_TRY IT_
For the word "conditioners", search the records and show each line in which it occurs.

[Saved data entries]
____

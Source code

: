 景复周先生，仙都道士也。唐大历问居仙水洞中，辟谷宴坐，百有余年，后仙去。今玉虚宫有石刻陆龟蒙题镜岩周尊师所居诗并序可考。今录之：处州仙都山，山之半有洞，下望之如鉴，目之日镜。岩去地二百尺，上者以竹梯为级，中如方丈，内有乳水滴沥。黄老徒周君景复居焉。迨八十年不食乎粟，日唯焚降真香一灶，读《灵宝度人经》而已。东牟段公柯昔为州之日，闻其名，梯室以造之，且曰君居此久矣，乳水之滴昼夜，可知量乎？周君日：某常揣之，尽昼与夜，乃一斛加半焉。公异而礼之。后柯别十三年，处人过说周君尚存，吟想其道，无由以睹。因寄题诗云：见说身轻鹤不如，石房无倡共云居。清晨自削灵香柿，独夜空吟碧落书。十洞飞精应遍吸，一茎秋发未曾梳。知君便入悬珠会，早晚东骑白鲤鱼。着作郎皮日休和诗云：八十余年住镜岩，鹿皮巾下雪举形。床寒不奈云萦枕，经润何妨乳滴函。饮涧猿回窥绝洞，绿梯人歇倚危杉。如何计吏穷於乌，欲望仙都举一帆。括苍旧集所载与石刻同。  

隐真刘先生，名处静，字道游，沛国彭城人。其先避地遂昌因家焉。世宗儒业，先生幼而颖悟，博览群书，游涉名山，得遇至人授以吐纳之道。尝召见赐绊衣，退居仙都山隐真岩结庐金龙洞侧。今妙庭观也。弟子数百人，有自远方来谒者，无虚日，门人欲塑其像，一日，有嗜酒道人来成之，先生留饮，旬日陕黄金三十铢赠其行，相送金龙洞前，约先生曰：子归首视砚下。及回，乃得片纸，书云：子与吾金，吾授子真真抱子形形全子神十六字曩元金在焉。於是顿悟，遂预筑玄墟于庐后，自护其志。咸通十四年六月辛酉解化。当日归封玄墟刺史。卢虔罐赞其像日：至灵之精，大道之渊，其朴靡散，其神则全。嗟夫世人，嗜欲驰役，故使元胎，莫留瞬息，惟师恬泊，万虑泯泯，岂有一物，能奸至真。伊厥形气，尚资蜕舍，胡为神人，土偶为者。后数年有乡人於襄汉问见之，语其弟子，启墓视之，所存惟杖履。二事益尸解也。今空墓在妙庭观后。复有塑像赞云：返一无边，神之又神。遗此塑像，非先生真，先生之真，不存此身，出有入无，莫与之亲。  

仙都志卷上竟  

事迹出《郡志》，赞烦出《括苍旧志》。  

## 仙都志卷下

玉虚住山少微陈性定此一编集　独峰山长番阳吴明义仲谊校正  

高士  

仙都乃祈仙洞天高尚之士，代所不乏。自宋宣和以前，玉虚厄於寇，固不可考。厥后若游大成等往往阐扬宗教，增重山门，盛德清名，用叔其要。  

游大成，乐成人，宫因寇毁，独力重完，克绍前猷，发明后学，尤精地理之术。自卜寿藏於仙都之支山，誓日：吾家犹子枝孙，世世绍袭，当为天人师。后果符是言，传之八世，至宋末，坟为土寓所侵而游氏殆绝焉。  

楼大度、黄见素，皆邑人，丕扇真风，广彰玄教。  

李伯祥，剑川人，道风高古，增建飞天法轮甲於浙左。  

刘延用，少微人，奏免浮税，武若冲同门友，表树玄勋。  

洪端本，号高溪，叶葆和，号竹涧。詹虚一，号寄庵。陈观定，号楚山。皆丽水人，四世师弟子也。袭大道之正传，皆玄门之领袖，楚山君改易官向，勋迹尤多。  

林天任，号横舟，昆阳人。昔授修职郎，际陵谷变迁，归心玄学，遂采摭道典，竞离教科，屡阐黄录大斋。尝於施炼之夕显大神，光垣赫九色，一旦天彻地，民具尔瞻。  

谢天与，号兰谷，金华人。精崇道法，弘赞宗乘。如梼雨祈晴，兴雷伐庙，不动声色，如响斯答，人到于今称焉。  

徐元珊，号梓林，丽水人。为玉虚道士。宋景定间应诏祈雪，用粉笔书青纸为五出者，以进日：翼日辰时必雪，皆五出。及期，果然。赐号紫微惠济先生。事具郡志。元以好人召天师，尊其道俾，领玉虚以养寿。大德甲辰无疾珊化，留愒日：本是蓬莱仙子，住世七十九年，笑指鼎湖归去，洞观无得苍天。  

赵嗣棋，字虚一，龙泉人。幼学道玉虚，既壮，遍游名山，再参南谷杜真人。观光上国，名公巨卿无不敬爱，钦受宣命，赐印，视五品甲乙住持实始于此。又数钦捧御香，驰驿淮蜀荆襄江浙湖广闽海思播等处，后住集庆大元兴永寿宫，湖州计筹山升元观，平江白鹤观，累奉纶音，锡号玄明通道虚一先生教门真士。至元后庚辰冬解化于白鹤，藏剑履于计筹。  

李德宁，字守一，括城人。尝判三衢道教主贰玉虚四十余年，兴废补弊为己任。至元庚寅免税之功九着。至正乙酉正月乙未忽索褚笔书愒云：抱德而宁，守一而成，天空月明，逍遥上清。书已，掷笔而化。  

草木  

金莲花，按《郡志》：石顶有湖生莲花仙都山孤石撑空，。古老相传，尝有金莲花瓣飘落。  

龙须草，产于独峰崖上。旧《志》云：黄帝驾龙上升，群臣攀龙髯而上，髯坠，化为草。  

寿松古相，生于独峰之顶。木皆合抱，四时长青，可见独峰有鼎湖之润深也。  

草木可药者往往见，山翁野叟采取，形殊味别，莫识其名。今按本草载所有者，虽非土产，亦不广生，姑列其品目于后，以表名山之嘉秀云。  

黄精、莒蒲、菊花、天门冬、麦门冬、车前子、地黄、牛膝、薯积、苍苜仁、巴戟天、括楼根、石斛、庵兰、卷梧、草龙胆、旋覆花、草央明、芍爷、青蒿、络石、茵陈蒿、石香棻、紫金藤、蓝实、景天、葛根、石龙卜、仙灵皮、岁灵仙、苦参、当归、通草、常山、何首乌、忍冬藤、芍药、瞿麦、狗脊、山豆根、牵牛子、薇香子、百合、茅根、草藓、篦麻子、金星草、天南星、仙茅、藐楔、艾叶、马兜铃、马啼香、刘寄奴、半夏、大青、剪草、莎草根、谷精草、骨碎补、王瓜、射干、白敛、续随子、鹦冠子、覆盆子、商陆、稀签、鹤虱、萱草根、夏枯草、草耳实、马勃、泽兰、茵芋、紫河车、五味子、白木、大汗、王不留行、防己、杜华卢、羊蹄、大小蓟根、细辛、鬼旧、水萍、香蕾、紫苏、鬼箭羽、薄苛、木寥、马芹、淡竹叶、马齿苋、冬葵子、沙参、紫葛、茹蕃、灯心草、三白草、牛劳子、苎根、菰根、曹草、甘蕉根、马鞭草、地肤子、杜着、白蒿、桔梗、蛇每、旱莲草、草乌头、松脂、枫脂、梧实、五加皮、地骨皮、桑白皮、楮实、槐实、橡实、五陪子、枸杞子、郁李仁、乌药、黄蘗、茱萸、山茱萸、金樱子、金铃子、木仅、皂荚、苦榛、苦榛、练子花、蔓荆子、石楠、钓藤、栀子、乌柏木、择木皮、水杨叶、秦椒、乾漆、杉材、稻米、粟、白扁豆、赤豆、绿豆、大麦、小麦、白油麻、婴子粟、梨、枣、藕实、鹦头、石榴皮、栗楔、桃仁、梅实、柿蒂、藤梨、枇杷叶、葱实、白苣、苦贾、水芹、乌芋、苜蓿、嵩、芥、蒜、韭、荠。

____

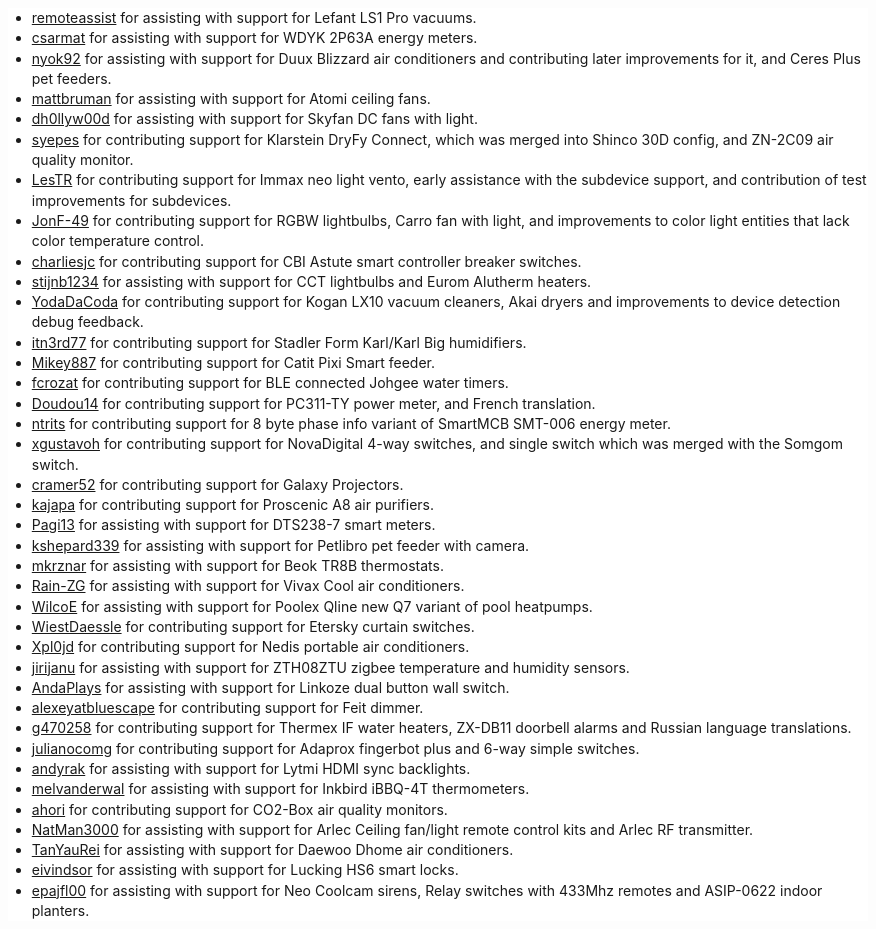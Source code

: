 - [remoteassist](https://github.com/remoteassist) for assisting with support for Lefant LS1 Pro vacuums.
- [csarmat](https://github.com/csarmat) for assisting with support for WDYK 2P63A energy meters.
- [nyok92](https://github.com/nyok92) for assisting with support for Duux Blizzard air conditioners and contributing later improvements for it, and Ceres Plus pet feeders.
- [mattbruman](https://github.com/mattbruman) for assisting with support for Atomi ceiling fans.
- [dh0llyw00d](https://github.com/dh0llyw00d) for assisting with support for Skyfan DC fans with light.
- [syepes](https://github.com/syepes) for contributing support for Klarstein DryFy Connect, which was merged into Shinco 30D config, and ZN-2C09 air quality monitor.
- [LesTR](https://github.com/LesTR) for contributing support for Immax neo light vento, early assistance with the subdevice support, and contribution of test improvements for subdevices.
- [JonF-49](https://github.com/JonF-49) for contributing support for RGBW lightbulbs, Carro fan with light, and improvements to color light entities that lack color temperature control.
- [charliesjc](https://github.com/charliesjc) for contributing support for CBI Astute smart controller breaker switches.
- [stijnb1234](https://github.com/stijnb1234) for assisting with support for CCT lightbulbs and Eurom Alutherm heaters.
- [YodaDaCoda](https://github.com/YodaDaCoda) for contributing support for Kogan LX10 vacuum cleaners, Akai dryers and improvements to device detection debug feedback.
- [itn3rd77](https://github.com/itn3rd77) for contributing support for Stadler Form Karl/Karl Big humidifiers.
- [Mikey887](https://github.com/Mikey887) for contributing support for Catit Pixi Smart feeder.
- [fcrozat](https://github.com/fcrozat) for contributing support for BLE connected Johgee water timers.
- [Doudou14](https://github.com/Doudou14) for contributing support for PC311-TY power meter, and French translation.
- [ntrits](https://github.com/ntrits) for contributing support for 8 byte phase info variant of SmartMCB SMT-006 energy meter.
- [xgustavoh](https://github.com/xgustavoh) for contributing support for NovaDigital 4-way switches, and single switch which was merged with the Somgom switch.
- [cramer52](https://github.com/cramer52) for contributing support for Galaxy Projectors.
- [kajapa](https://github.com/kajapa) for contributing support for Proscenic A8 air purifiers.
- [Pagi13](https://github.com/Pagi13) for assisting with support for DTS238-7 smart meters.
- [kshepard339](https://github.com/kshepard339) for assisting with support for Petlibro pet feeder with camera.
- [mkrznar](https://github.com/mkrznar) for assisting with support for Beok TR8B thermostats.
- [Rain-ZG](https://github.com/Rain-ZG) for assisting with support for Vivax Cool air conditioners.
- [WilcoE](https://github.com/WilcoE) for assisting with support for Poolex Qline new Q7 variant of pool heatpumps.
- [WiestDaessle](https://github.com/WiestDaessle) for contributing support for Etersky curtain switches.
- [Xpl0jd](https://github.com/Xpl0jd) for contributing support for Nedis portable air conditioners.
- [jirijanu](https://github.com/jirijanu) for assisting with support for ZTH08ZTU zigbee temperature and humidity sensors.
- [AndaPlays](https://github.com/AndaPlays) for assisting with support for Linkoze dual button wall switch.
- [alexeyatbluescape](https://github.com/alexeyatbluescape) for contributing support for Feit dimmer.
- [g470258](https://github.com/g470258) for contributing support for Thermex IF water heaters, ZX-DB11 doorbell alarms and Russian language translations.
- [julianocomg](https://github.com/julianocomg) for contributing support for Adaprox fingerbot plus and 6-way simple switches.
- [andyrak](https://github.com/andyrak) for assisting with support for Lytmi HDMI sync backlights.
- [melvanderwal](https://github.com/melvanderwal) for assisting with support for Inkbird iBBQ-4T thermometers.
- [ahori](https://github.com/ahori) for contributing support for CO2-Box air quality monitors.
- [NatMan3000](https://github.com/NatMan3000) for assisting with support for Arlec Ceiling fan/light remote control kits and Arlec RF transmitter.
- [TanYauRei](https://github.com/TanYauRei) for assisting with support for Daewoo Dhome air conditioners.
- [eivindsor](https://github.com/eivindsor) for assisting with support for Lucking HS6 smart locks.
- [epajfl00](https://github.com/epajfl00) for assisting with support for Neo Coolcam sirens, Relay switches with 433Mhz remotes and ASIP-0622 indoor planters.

____

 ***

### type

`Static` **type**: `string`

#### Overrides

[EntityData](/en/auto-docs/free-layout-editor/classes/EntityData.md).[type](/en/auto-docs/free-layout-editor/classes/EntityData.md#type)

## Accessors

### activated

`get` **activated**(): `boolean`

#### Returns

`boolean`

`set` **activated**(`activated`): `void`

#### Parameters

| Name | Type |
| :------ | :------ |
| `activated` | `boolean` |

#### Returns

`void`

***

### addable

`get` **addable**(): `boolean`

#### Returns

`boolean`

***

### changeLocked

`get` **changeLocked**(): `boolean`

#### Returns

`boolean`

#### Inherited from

____

_YOUR RESPONSE_
- [nyok92](https://github.com/nyok92) for assisting with support for Duux Blizzard air conditioners and contributing later improvements for it, and Ceres Plus pet feeders.
- [Rain-ZG](https://github.com/Rain-ZG) for assisting with support for Vivax Cool air conditioners.
- [Xpl0jd](https://github.com/Xpl0jd) for contributing support for Nedis portable air conditioners.
- [TanYauRei](https://github.com/TanYauRei) for assisting with support for Daewoo Dhome air conditioners.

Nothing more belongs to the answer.